Rubens Paiva descreve-nos, sem qualquer ponta de dramatismo ou de recorrência a períodos de emotiva autopiedade, o acidente que o deixou tetraplégico, a sua passagem pelos hospitais, a difícil tentativa de recuperação da espinha dorsal, a visita de familiares e amigos, que sempre o acompanharam nesse caminho de esperança e desilusão:«- Agora, força pra fora. Ele pedia segurando meu antebraço. Força pra fora significava, em termos fisioterapêuticos, supinação, segundo me ensinara Helô. Era girar o antebraço mantendo o cotovelo na cama. – Levante o punho. Nada. Minha mão ficava solta, desmunhecava como as bichas da Major Sertório».

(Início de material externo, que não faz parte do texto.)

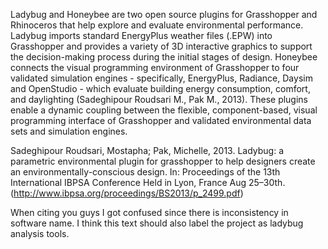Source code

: Ladybug and Honeybee are two open source plugins for Grasshopper and Rhinoceros that help explore and evaluate environmental performance. Ladybug imports standard EnergyPlus weather files (.EPW) into Grasshopper and provides a variety of 3D interactive graphics to support the decision-making process during the initial stages of design. Honeybee connects the visual programming environment of Grasshopper to four validated simulation engines - specifically, EnergyPlus, Radiance, Daysim and OpenStudio - which evaluate building energy consumption, comfort, and daylighting (Sadeghipour Roudsari M., Pak M., 2013). These plugins enable a dynamic coupling between the flexible, component-based, visual programming interface of Grasshopper and validated environmental data sets and simulation engines.

Sadeghipour Roudsari, Mostapha; Pak, Michelle, 2013. Ladybug: a parametric environmental plugin for grasshopper to help designers create an environmentally-conscious design. In: Proceedings of the 13th International IBPSA Conference Held in Lyon, France Aug 25–30th. (http://www.ibpsa.org/proceedings/BS2013/p_2499.pdf)


When citing you guys I got confused since there is inconsistency in software name. I think this text should also label the project as ladybug analysis tools.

É neste tom, entre o grave e um humor solto e sadio, que a narrativa de Rubens Paiva consegue estabelecer forte empatia com o leitor, a descrição solta e despretensiosa, a tocar a conversa entre adolescentes e sem a pretensão de “fazer literatura”, seja a causa do sucesso que este livro obteve no Brasil, sendo-lhe atribuído o prémio Jabuti, de Revelação, em 1982.

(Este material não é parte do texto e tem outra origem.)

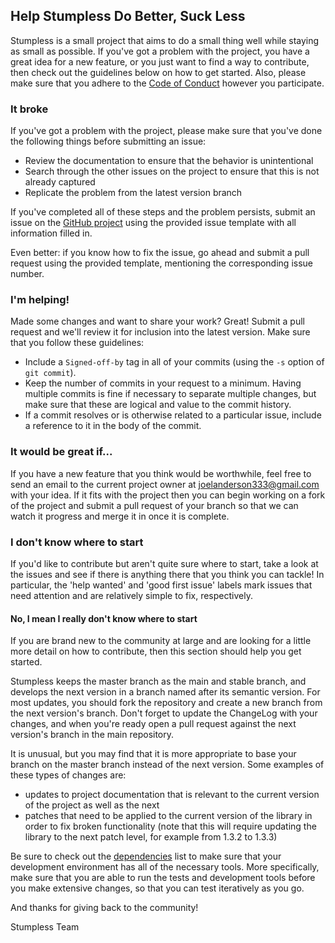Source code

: ## Help Stumpless Do Better, Suck Less

Stumpless is a small project that aims to do a small thing well while staying as
small as possible. If you've got a problem with the project, you have a great
idea for a new feature, or you just want to find a way to contribute, then check
out the guidelines below on how to get started. Also, please make sure that you
adhere to the [Code of Conduct](CODE_OF_CONDUCT.md) however you participate.

### **It broke**

If you've got a problem with the project, please make sure that you've done the
following things before submitting an issue:

 * Review the documentation to ensure that the behavior is unintentional
 * Search through the other issues on the project to ensure that this is not
   already captured
 * Replicate the problem from the latest version branch

If you've completed all of these steps and the problem persists, submit an issue
on the [GitHub project](https://github.com/goatshriek/stumpless) using the
provided issue template with all information filled in.

Even better: if you know how to fix the issue, go ahead and submit a pull
request using the provided template, mentioning the corresponding issue number.

### **I'm helping!**

Made some changes and want to share your work? Great! Submit a pull request and
we'll review it for inclusion into the latest version. Make sure that you follow
these guidelines:
 * Include a `Signed-off-by` tag in all of your commits (using the `-s` option
   of `git commit`).
 * Keep the number of commits in your request to a minimum. Having multiple
   commits is fine if necessary to separate multiple changes, but make sure
   that these are logical and value to the commit history.
 * If a commit resolves or is otherwise related to a particular issue, include
   a reference to it in the body of the commit.

### **It would be great if...** 

If you have a new feature that you think would be worthwhile, feel free to send
an email to the current project owner at joelanderson333@gmail.com with your
idea. If it fits with the project then you can begin working on a fork of the
project and submit a pull request of your branch so that we can watch it
progress and merge it in once it is complete.

### **I don't know where to start**

If you'd like to contribute but aren't quite sure where to start, take a look at
the issues and see if there is anything there that you think you can tackle! In
particular, the 'help wanted' and 'good first issue' labels mark issues that
need attention and are relatively simple to fix, respectively.

#### No, I mean I **really** don't know where to start

If you are brand new to the community at large and are looking for a little more
detail on how to contribute, then this section should help you get started.

Stumpless keeps the master branch as the main and stable branch, and develops
the next version in a branch named after its semantic version. For most updates,
you should fork the repository and create a new branch from the next version's
branch. Don't forget to update the ChangeLog with your changes, and when you're
ready open a pull request against the next version's branch in the main
repository.

It is unusual, but you may find that it is more appropriate to base your branch
on the master branch instead of the next version. Some examples of these types
of changes are:
 * updates to project documentation that is relevant to the current version of
   the project as well as the next
 * patches that need to be applied to the current version of the library in
   order to fix broken functionality (note that this will require updating the
   library to the next patch level, for example from 1.3.2 to 1.3.3)

Be sure to check out the [dependencies](dependencies.md) list to make sure that
your development environment has all of the necessary tools. More specifically,
make sure that you are able to run the tests and development tools before you
make extensive changes, so that you can test iteratively as you go.

And thanks for giving back to the community!

Stumpless Team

Mas Feliz Ano Velho, não se limita a contar a forma corajosa – ele diz-nos que não era coragem era uma forma de estar ali, e aguentar – como enfrentou a incapacidade motora, mas vai-nos revelando as suas memórias “dos dias felizes”, as inúmeras namoradas, os engates nos bares, na Universidade, na praia, as pequenas paixões, o amor de passagem, as cenas de sexo descritas com uma leveza incomum: «A Laurinha foi escolhida pra primeira noite. O barato é que ela tinha transado com todos meus amigos, mas comigo não. E sabíamos que nunca transaria. Isso facilita horrores a amizade entre um homem e uma mulher. Ninguém precisa provar nada a ninguém. Somos o que somos, sem frescura, jogação de charmes, ciúme. Foi ótimo. Ficamos fofocando a noite inteira, e ela ria pra burro das nossas abobrinhas (é a risada mais gostosa que conheço)».

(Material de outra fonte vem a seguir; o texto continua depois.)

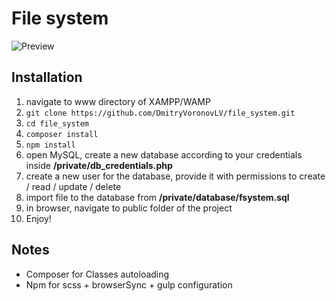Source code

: # File system
![Preview](https://user-images.githubusercontent.com/44952559/61183580-9be8e400-a64b-11e9-93da-22ba5e3be43a.png)

## Installation
1. navigate to www directory of XAMPP/WAMP
2. `git clone https://github.com/DmitryVoronovLV/file_system.git`
3. `cd file_system`
4. `composer install`
5. `npm install`
6. open MySQL, create a new database according to your credentials inside __/private/db_credentials.php__
7. create a new user for the database, provide it with permissions to create / read / update / delete
8. import file to the database from __/private/database/fsystem.sql__
9. in browser, navigate to public folder of the project
10. Enjoy!

## Notes
* Composer for Classes autoloading
* Npm for scss + browserSync + gulp configuration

Sexo, aventuras amorosas, amigos prá vida, memórias da militância nas repúblicas académicas, a música de Chico Buarque, de Caetano, de Gil e, de novo, essa memória ferida do pai assassinado barbaramente pela camarilha fascista que dominaria o Brasil até 1985.
Um magnífico romance autobiográfico de Marcelo Rubens Paiva, que se lê de um fôlego e com prazer.
Feliz Ano Velho, de Marcelo Rubens Paiva. Edição D. Quixote/2025.